Understanding the Implications of AI in the Job Application Process.

Last registered on January 07, 2024

Pre-Trial

Trial Information

General Information

Title
Understanding the Implications of AI in the Job Application Process.
RCT ID
AEARCTR-0008296
Initial registration date
September 27, 2021

Initial registration date is when the trial was registered.

It corresponds to when the registration was submitted to the Registry to be reviewed for publication.

First published
September 30, 2021, 11:00 PM EDT

First published corresponds to when the trial was first made public on the Registry after being reviewed.

Last updated
January 07, 2024, 10:42 PM EST

Last updated is the most recent time when changes to the trial's registration were published.

Locations

Region

Primary Investigator

Affiliation
Gothenburg University

Other Primary Investigator(s)

PI Affiliation
PI Affiliation
PI Affiliation

Additional Trial Information

Status
Completed
Start date
2021-09-29
End date
2021-10-30
Secondary IDs
Prior work
This trial does not extend or rely on any prior RCTs.
Abstract
In this project, we study whether candidates for a real job behave differently when they are informed their application will be evaluated by AI relative to a human evaluator. We also study the differences in the characteristics of candidates recommended by AI relative to a human evaluator and perceptions of AI recruitment tools. Finally, we attempt to understand any potential differences between AI and human evaluations.
External Link(s)

Registration Citation

Citation
Adamovic, Mladen et al. 2024. "Understanding the Implications of AI in the Job Application Process. ." AEA RCT Registry. January 07. https://doi.org/10.1257/rct.8296-1.2
Sponsors & Partners

There is information in this trial unavailable to the public. Use the button below to request access.

Request Information
Experimental Details

Interventions

Intervention(s)
In the project we study whether candidates for a real job behave differently when their applications are evaluated by AI relative to a human evaluator.
Intervention Start Date
2021-09-29
Intervention End Date
2021-10-30

Primary Outcomes

Primary Outcomes (end points)
We collect the following primary outcomes:

- Proportion who starts the candidate assessment: This is defined as the number of candidates who start the candidate assessment/ The number who receive the candidate assessment. A candidate is considered to have received the assessment if they are sent an email with details on the assessment.

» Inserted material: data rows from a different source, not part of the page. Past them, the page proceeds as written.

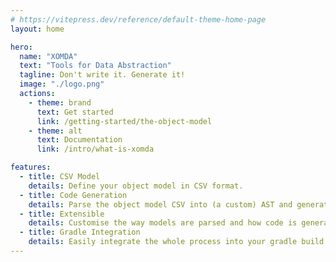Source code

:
 ```yaml
---
# https://vitepress.dev/reference/default-theme-home-page
layout: home

hero:
  name: "XOMDA"
  text: "Tools for Data Abstraction"
  tagline: Don't write it. Generate it!
  image: "./logo.png"
  actions:
    - theme: brand
      text: Get started
      link: /getting-started/the-object-model
    - theme: alt
      text: Documentation
      link: /intro/what-is-xomda

features:
  - title: CSV Model
    details: Define your object model in CSV format.
  - title: Code Generation
    details: Parse the object model CSV into (a custom) AST and generate code from it.
  - title: Extensible
    details: Customise the way models are parsed and how code is generated.
  - title: Gradle Integration
    details: Easily integrate the whole process into your gradle build.
---
```


<script setup>
import { VPButton } from 'vitepress/theme'

</script>

<div style="margin: 1.25em; margin-top:2.5em; text-align: center;">
<VPButton text="♥️ Buy us a coffee" href="https://ko-fi.com/xomda" theme="sponsor"/>
</div>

-Proportion who complete: This is defined as the number who complete the candidate assessment/ The number who receive the candidate assessment. A candidate is considered to have received the assessment if they are sent an email with details on the assessment. A candidate is said to have completed if they answer all questions.

-Overall assessment evaluation score: This is made up of two parts: Overall evaluation of candidates AI score: The AI will evaluate all candidates and score them on a scale between 0-100 (where 0 means low and 100 high). Overall evaluation of candidates Human: Our human evaluators will score all candidates on a scale between 0-100.

Note: Any metrics calculated by the AI algorithm such as, the candidates overall score, are set by the tech firm we are collaborating with and is not influenced by the researchers. The algorithm will not change throughout the project.
Primary Outcomes (explanation)
Below we outline how we will use our primary outcomes and the key hypothesis.
We split the outcomes into the supply and demand side:

Supply Side: To understand whether AI evaluation impacts the behaviour of candidates relative to human evaluation we study the proportion that complete and the proportion who start the assessment. We generate the following hypothesis:

Hypothesis 1: Application/Completion rates are lower in the treatment where candidates are informed they will be evaluated by AI relative to humans.

Hypothesis 2: Females/ male ratio in application rates are higher in the AI-info treatment than in the human-info treatment.

Demand Side: To understand the differences between the AI evaluation score and the human evaluation score we study the overall assessment evaluation score (described above). In particular, our primary hypothesis is the following:

Hypothesis 3: The gender difference in Human evaluation scores are greater than AI evaluation scores IFF human evaluators are aware of the gender of the applicant.

To study this, we use the overall assessment evaluation score but we keep constant the information treatments. In other words, we study the evaluation score by humans relative to AI within the “Informed AI evaluator treatment” and separately within the “Informed Human evaluator treatment”. We do this to avoid confounding behaviour due to candidates knowledge about the evaluator and evaluator effects. Although, if we find that—based on the supply side—that the AI evaluator treatment leads to changes in the proportion who complete or start (relative to the human treatment) we will focus only on the sample taken from the Informed Human evaluator treatment. We do this to avoid the confounds of selection.

Secondary Outcomes

Secondary Outcomes (end points)
To understand possible mechanisms we elicit the following secondary outcome variables:

-Belief about bias: Candidates are asked to rate their expected level of bias when a human evaluates their assessment and also when an AI evaluates their assessment. In this analysis we compare these two responses.

-Belief about fairness: Candidates are asked to rate their expected and experienced level of fairness when a human evaluates their assessment and also when a AI evaluates their assessment. In this analysis we compare these two responses.

-Overall satisfaction with assessment process: All candidates are asked to rate the assessment process on a scale between 1 and 10 (where 10 represented most satisfied).

Beliefs about value of applicant in organization: All candidates are asked to rate whether the application process made them feel valued by the company.

Beliefs about status of applicant in organization: All candidates are asked to rate whether they believe they will have high or low status within the company.

Time to complete the questions: the candidates completion time is recorded.

Number of words: This outcome is the number of words written in the assessment.

Second order overall evaluation of candidates Human: Our human evaluators will also be asked to score candidates based on their expected score of the median human evaluator. The score will be on a scale between 0-100.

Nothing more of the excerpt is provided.